KPMG, the advisory group, and One Poll, the research firm, surveyed 2,000 adults in the country, and found only 13% of respondents agreed that "banks understood their needs".

In further demonstration of this trend, a small 21% of people questioned proved "very satisfied" with their main bank or building society and a modest 19% were "highly likely to recommend" these firms.

Another 15% of the panel felt "strong loyalty" to their current account provider, with figures hitting 26% for individuals aged 55 years but over ten percentage points lower for 25-34 year olds.

Moreover, 45% of interviewees will "ignore" their main bank when next buying a financial product, and 29% "resented" attempts to sell new services by providers.

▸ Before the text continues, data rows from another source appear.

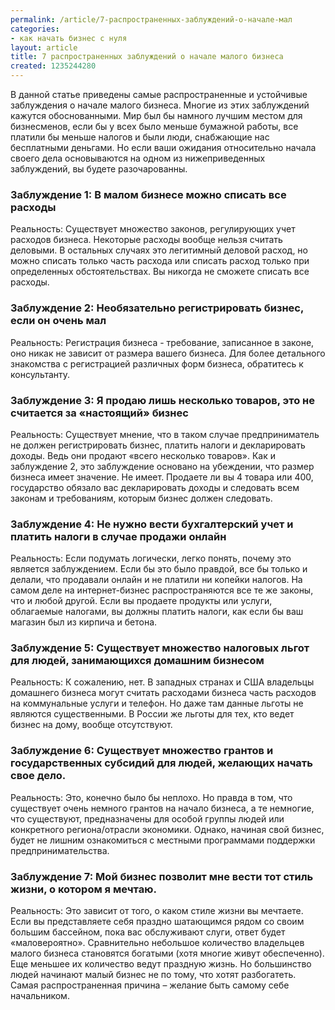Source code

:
 ```yaml
---
permalink: /article/7-распространенных-заблуждений-о-начале-мал
categories:
- как начать бизнес с нуля
layout: article
title: 7 распространенных заблуждений о начале малого бизнеса
created: 1235244280
---
```

<p>В данной статье приведены самые распространенные и устойчивые заблуждения о начале малого бизнеса. Многие из этих заблуждений кажутся обоснованными. Мир был бы намного лучшим местом для бизнесменов, если бы у всех было меньше бумажной работы, все платили бы меньше налогов и были люди, снабжающие нас бесплатными деньгами. Но если ваши ожидания относительно начала своего дела основываются на одном из нижеприведенных заблуждений, вы будете разочарованны.</p>
<h3>Заблуждение 1: В малом бизнесе можно списать все расходы</h3>
<p>Реальность: Существует множество законов, регулирующих учет расходов бизнеса. Некоторые расходы вообще нельзя считать деловыми. В остальных случаях это легитимный деловой расход, но можно списать только часть расхода или списать расход только при определенных обстоятельствах. Вы никогда не сможете списать все расходы.</p>
<h3>Заблуждение 2: Необязательно регистрировать бизнес, если он очень мал</h3>
<p>Реальность: Регистрация бизнеса - требование, записанное в законе, оно никак не зависит от размера вашего бизнеса. Для более детального знакомства с регистрацией различных форм бизнеса, обратитесь к консультанту.</p>
<h3>Заблуждение 3: Я продаю лишь несколько товаров, это не считается за &laquo;настоящий&raquo; бизнес</h3>
<p>Реальность: Существует мнение, что в таком случае предприниматель не должен регистрировать бизнес, платить налоги и декларировать доходы. Ведь они продают &laquo;всего несколько товаров&raquo;. Как и заблуждение 2, это заблуждение основано на убеждении, что размер бизнеса имеет значение. Не имеет. Продаете ли вы 4 товара или 400, государство обязало вас декларировать доходы и следовать всем законам и требованиям, которым бизнес должен следовать.</p>
<h3>Заблуждение 4: Не нужно вести бухгалтерский учет и платить налоги в случае продажи онлайн</h3>
<p>Реальность: Если подумать логически, легко понять, почему это является заблуждением. Если бы это было правдой, все бы только и делали, что продавали онлайн и не платили ни копейки налогов. На самом деле на интернет-бизнес распространяются все те же законы, что и любой другой. Если вы продаете продукты или услуги, облагаемые налогами, вы должны платить налоги, как если бы ваш магазин был из кирпича и бетона.</p>
<h3>Заблуждение 5: Существует множество налоговых льгот для людей, занимающихся домашним бизнесом</h3>
<p>Реальность: К сожалению, нет. В западных странах и США владельцы домашнего бизнеса могут считать расходами бизнеса часть расходов на  коммунальные услуги и телефон. Но даже там данные льготы не являются существенными. В России же льготы для тех, кто ведет бизнес на дому, вообще отсутствуют.</p>
<h3>Заблуждение 6: Существует множество грантов и государственных субсидий для людей, желающих начать свое дело.</h3>
<p>Реальность: Это, конечно было бы неплохо. Но правда в том, что существует очень немного грантов на начало бизнеса, а те немногие, что существуют, предназначены для особой группы людей или конкретного региона/отрасли экономики. Однако, начиная свой бизнес, будет не лишним ознакомиться с местными программами поддержки предпринимательства.</p>
<h3>Заблуждение 7: Мой бизнес позволит мне вести тот стиль жизни, о котором я мечтаю.</h3>
<p>Реальность: Это зависит от того, о каком стиле жизни вы мечтаете. Если вы представляете себя праздно шатающимся рядом со своим большим бассейном, пока вас обслуживают слуги, ответ будет &laquo;маловероятно&raquo;. Сравнительно небольшое количество владельцев малого бизнеса становятся богатыми (хотя многие живут обеспеченно).  Еще меньшее их количество ведут праздную жизнь. Но большинство людей начинают малый бизнес не по тому, что хотят разбогатеть. Самая распространенная причина &ndash; желание быть самому себе начальником.</p>
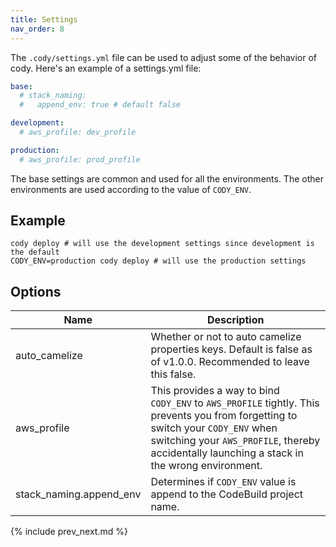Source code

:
 ```yaml
---
title: Settings
nav_order: 8
---
```


The `.cody/settings.yml` file can be used to adjust some of the behavior of cody.  Here's an example of a settings.yml file:

```yaml
base:
  # stack_naming:
  #   append_env: true # default false

development:
  # aws_profile: dev_profile

production:
  # aws_profile: prod_profile
```

The base settings are common and used for all the environments. The other environments are used according to the value of `CODY_ENV`.

## Example

    cody deploy # will use the development settings since development is the default
    CODY_ENV=production cody deploy # will use the production settings

## Options

Name | Description
--- | ---
auto_camelize | Whether or not to auto camelize properties keys. Default is false as of v1.0.0. Recommended to leave this false.
aws_profile | This provides a way to bind `CODY_ENV` to `AWS_PROFILE` tightly. This prevents you from forgetting to switch your `CODY_ENV` when switching your `AWS_PROFILE`, thereby accidentally launching a stack in the wrong environment.
stack_naming.append_env | Determines if `CODY_ENV` value is append to the CodeBuild project name.

{% include prev_next.md %}
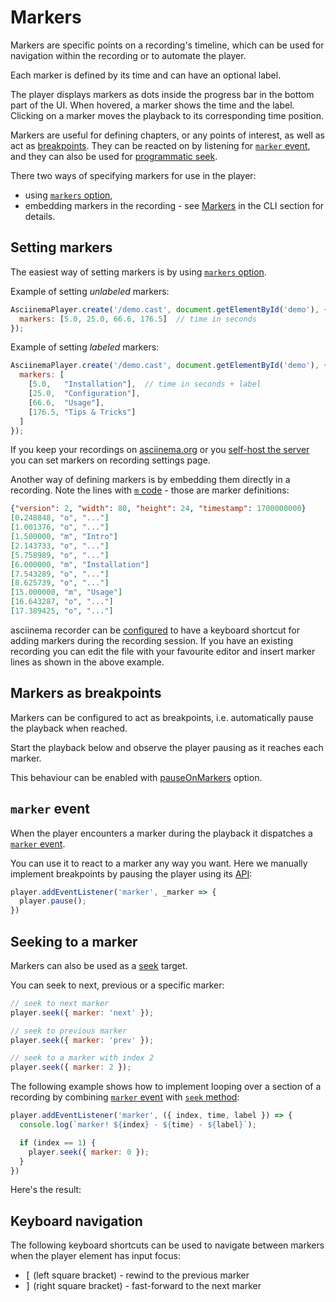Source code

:# Markers

Markers are specific points on a recording's timeline, which can be used for
navigation within the recording or to automate the player.

Each marker is defined by its time and can have an optional label.

The player displays markers as dots inside the progress bar in the bottom part
of the UI. When hovered, a marker shows the time and the label. Clicking on a
marker moves the playback to its corresponding time position.

<div class="player" id="player-manual-player-markers-intro"></div>

Markers are useful for defining chapters, or any points of interest, as well as
act as [breakpoints](#markers-as-breakpoints). They can be reacted on by
listening for [`marker` event](#marker-event), and they can also be used for
[programmatic seek](#seeking-to-a-marker).

There two ways of specifying markers for use in the player:

- using [`markers` option](options.md#markers),
- embedding markers in the recording - see [Markers](../cli/markers.md) in the
  CLI section for details.

## Setting markers

The easiest way of setting markers is by using [`markers`
option](options.md#markers).

Example of setting _unlabeled_ markers:

```javascript
AsciinemaPlayer.create('/demo.cast', document.getElementById('demo'), {
  markers: [5.0, 25.0, 66.6, 176.5]  // time in seconds
});
```

Example of setting _labeled_ markers:

```javascript
AsciinemaPlayer.create('/demo.cast', document.getElementById('demo'), {
  markers: [
    [5.0,   "Installation"],  // time in seconds + label
    [25.0,  "Configuration"],
    [66.6,  "Usage"],
    [176.5, "Tips & Tricks"]
  ]
});
```

If you keep your recordings on [asciinema.org](https://asciinema.org) or you
[self-host the server](../server/self-hosting/index.md) you can set markers on
recording settings page.

Another way of defining markers is by embedding them directly in a recording.
Note the lines with [`m` code](../asciicast/v2.md#m-marker) - those are marker
definitions:

``` json title="example.cast"
{"version": 2, "width": 80, "height": 24, "timestamp": 1700000000}
[0.248848, "o", "..."]
[1.001376, "o", "..."]
[1.500000, "m", "Intro"]
[2.143733, "o", "..."]
[5.758989, "o", "..."]
[6.000000, "m", "Installation"]
[7.543289, "o", "..."]
[8.625739, "o", "..."]
[15.000000, "m", "Usage"]
[16.643287, "o", "..."]
[17.389425, "o", "..."]
```

asciinema recorder can be [configured](../cli/configuration/index.md) to have a
keyboard shortcut for adding markers during the recording session. If you have
an existing recording you can edit the file with your favourite editor and
insert marker lines as shown in the above example.

## Markers as breakpoints

Markers can be configured to act as breakpoints, i.e. automatically pause the
playback when reached.

Start the playback below and observe the player pausing as it reaches each
marker.

<div class="player" id="player-manual-player-markers-breakpoints"></div>

This behaviour can be enabled with [pauseOnMarkers](options.md#pauseonmarkers)
option.

## `marker` event

When the player encounters a marker during the playback it dispatches a
[`marker` event](api.md#marker-event).

You can use it to react to a marker any way you want. Here we manually implement
breakpoints by pausing the player using its [API](api.md):

```javascript
player.addEventListener('marker', _marker => {
  player.pause();
})
```

## Seeking to a marker

Markers can also be used as a [seek](api.md#seeklocation) target.

You can seek to next, previous or a specific marker:

```javascript
// seek to next marker
player.seek({ marker: 'next' });

// seek to previous marker
player.seek({ marker: 'prev' });

// seek to a marker with index 2
player.seek({ marker: 2 });
```

The following example shows how to implement looping over a section of a
recording by combining [`marker` event](api.md#marker-event) with [`seek`
method](api.md#seeklocation):

```javascript
player.addEventListener('marker', ({ index, time, label }) => {
  console.log(`marker! ${index} - ${time} - ${label}`);

  if (index == 1) {
    player.seek({ marker: 0 });
  }
})
```

Here's the result:

<div class="player" id="player-manual-player-markers-seeking"></div>

## Keyboard navigation

The following keyboard shortcuts can be used to navigate between markers when
the player element has input focus:

* <kbd>[</kbd> (left square bracket) - rewind to the previous marker
* <kbd>]</kbd> (right square bracket) - fast-forward to the next marker
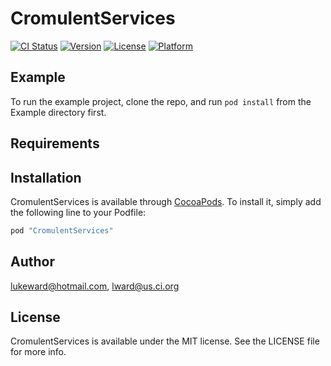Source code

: # CromulentServices

[![CI Status](http://img.shields.io/travis/lukeward@hotmail.com/CromulentServices.svg?style=flat)](https://travis-ci.org/lukeward@hotmail.com/CromulentServices)
[![Version](https://img.shields.io/cocoapods/v/CromulentServices.svg?style=flat)](http://cocoapods.org/pods/CromulentServices)
[![License](https://img.shields.io/cocoapods/l/CromulentServices.svg?style=flat)](http://cocoapods.org/pods/CromulentServices)
[![Platform](https://img.shields.io/cocoapods/p/CromulentServices.svg?style=flat)](http://cocoapods.org/pods/CromulentServices)

## Example

To run the example project, clone the repo, and run `pod install` from the Example directory first.

## Requirements

## Installation

CromulentServices is available through [CocoaPods](http://cocoapods.org). To install
it, simply add the following line to your Podfile:

```ruby
pod "CromulentServices"
```

## Author

lukeward@hotmail.com, lward@us.ci.org

## License

CromulentServices is available under the MIT license. See the LICENSE file for more info.

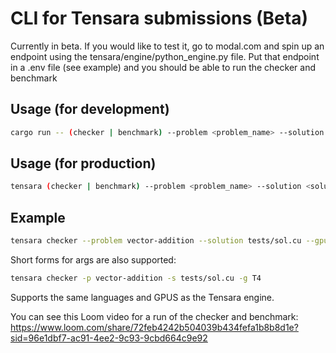 # CLI for Tensara submissions (Beta)

Currently in beta. If you would like to test it, go to modal.com and spin up an endpoint using the tensara/engine/python_engine.py file. Put that endpoint in a .env file (see example) and you should be able to run the checker and benchmark

## Usage (for development)

```bash
cargo run -- (checker | benchmark) --problem <problem_name> --solution <solution_file> --gpu <gpu_type>
```

## Usage (for production)

```bash
tensara (checker | benchmark) --problem <problem_name> --solution <solution_file> --gpu <gpu_type>
```

## Example

```bash
tensara checker --problem vector-addition --solution tests/sol.cu --gpu T4
```

Short forms for args are also supported:

```bash
tensara checker -p vector-addition -s tests/sol.cu -g T4
```

Supports the same languages and GPUS as the Tensara engine.


You can see this Loom video for a run of the checker and benchmark: https://www.loom.com/share/72feb4242b504039b434fefa1b8b8d1e?sid=96e1dbf7-ac91-4ee2-9c93-9cbd664c9e92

Elsewhere, precisely a quarter of contributors believed the firm they did business with was "proactive in offering new or better ways to bank".

Only 13% of customers that had tried mobile banking gave this channel a positive experience rating, standing at 33% for clients that had downloaded attendant smartphone apps.

The service provided in branches did little better, as a relatively meagre 22% of the sample were "very satisfied" here, rising to 37% for online banking, but 15% for the telephone equivalent.

Among the other findings from the study were that just 8% of 25-34 year olds "trust their bank to do the right thing for me", reaching 19% for over-55 year olds.

Similarly, a 14% share of 25-34 year olds would change bank simply "to try something new", more than double the 6% logged by their counterparts aged at least 55 years old.

As an example of the knock-on effects, a limited 39% of 25-34 year olds used their main bank for home insurance policies, versus 69% of people above 55 years old. These totals stood at 48% and 63% for credit cards respectively.

"Frustration is bubbling under the surface, but banks are currently holding on to their customers as there are no 'stand out' alternatives," Mark Guinibert, customer and channel partner at KPMG, said.

"New players may make the choice to switch an easier one, if they can offer flexible approaches and products that meet different customer needs. It's a possibility that should not be dismissed, and one which means we could soon witness a change to the face of banking."